New Delhi, April 10 (IANSlife) Iron is an essential mineral for most of organisms. The body cannot make enough healthy red blood cells, if it lacks the required quantity of iron. The lack of red blood cells is called iron deficiency anemia.
Dr Niti Kautish, Senior consultant, Obstetrics and Gynecology, Fortis Escorts Hospital, Faridabad, sheds light on the importance or iron.
It is an important component of hemoglobin and helps in transporting oxygen throughout the body. But at the same time an excess iron can also be very dangerous. It promotes the formation of damaging oxidative radicals. This can also deposit in organs such as the liver, heart and pancreas which can lead to conditions like cirrhosis, heart failure and diabetes. Since both iron deficiency and high concentration of iron can compromise cellular function, the levels of in the cells must be regulated precisely.
This can be well studied in the case of malaria. Malaria infections are a major global cause of anemia. The relationship between malaria and iron is often debated.

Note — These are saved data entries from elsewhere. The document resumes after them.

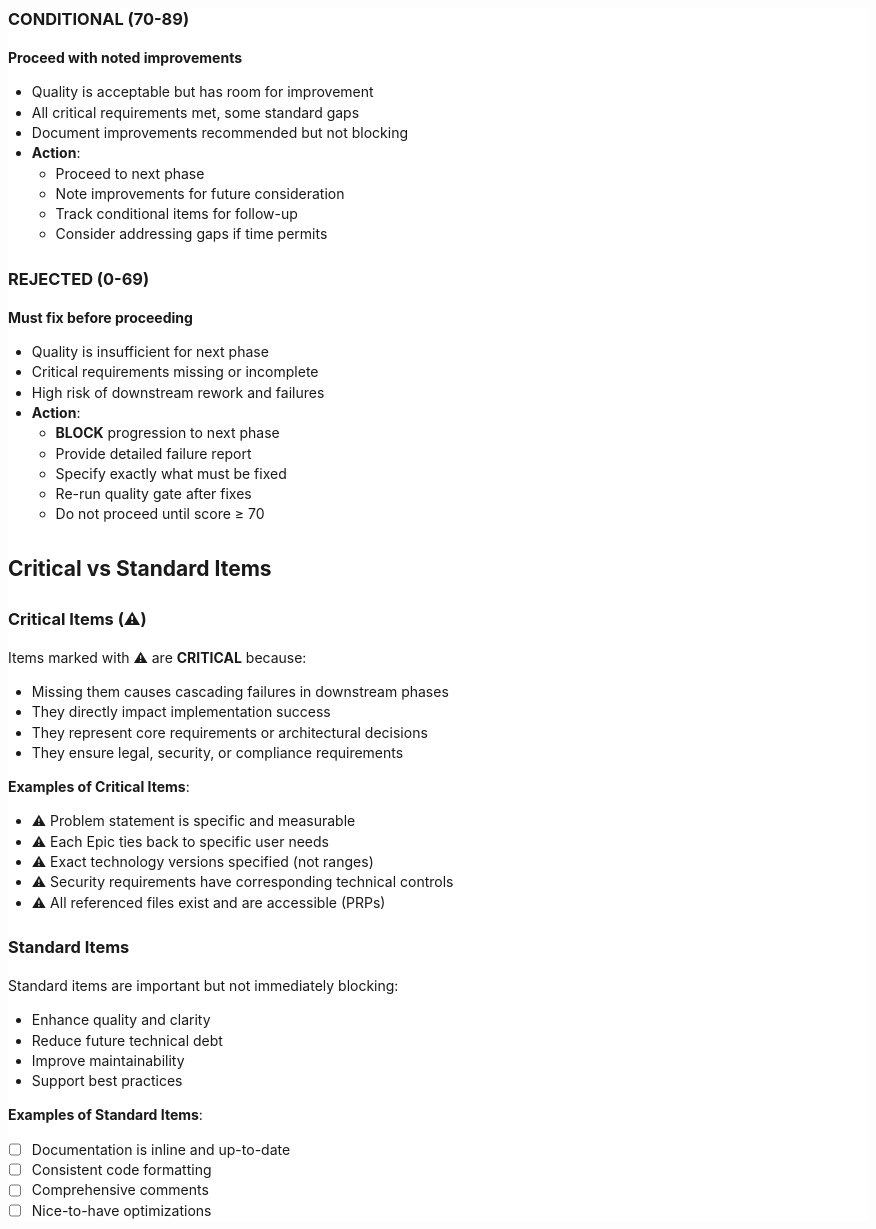 ### CONDITIONAL (70-89)
**Proceed with noted improvements**

- Quality is acceptable but has room for improvement
- All critical requirements met, some standard gaps
- Document improvements recommended but not blocking
- **Action**:
  - Proceed to next phase
  - Note improvements for future consideration
  - Track conditional items for follow-up
  - Consider addressing gaps if time permits

### REJECTED (0-69)
**Must fix before proceeding**

- Quality is insufficient for next phase
- Critical requirements missing or incomplete
- High risk of downstream rework and failures
- **Action**:
  - **BLOCK** progression to next phase
  - Provide detailed failure report
  - Specify exactly what must be fixed
  - Re-run quality gate after fixes
  - Do not proceed until score ≥ 70

## Critical vs Standard Items

### Critical Items (⚠️)

Items marked with ⚠️ are **CRITICAL** because:
- Missing them causes cascading failures in downstream phases
- They directly impact implementation success
- They represent core requirements or architectural decisions
- They ensure legal, security, or compliance requirements

**Examples of Critical Items**:
- ⚠️ Problem statement is specific and measurable
- ⚠️ Each Epic ties back to specific user needs
- ⚠️ Exact technology versions specified (not ranges)
- ⚠️ Security requirements have corresponding technical controls
- ⚠️ All referenced files exist and are accessible (PRPs)

### Standard Items

Standard items are important but not immediately blocking:
- Enhance quality and clarity
- Reduce future technical debt
- Improve maintainability
- Support best practices

**Examples of Standard Items**:
- [ ] Documentation is inline and up-to-date
- [ ] Consistent code formatting
- [ ] Comprehensive comments
- [ ] Nice-to-have optimizations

It has been a subject of discussion in the global health community since 2006, ever since a large-scale trial on the island of Pemba discovered that iron supplementation in children related to the rise in malaria-related mortality.
Through the study conducted by National Institute of Health (NIH), let us further understand the relationship between iron and malaria; and how iron worsens malaria infection:
Malaria parasites feed on iron. Organisms have a protein called ferroprotein, which prevents toxic buildup of iron in RBC. It also protects the cells against malaria infection. By studying mice and samples from malaria patients, researchers found out that high concentration of iron interferes with ferroprotein.
The researchers observed that lack of ferroprotein in erythroid cells (red blood cells and their precursors) allowed iron to accumulate to toxic levels inside RBCs. The mice with intact ferroprotein were more stable, had less parasites and better outcomes as compared to the mice that lacked ferroprotein.
It was also observed that a hormone called hepcidin regulates ferroprotein in red blood cells and their precursors. The hormone is more abundant in high iron concentration and lowers the ferroprotein level. It also prevents iron from being removed from the cells.
The researchers also studied if the ferroprotein mutation Q248H, which is found in African population protects against malaria.
After studying children hospitalized for malaria in Zambia, it was observed that nearly 20 percent of the children who had the mutation, had fewer malarial parasites and tolerated fewer for longer period before visiting the hospital. The results stated that the mutation protects ferroprotein from hepcidin’s effects, and thus protects against malaria. This further explains the presence of mutation in the people living in malaria endemic regions.
In another study on 290 pregnant women in Ghana, it was observed that the 9 percent, who had the ferroprotein mutation Q248H, were comparatively less prone to pregnancy associated malaria, in which malaria parasites cause adverse pregnancy and birth outcomes by accumulating in the placenta.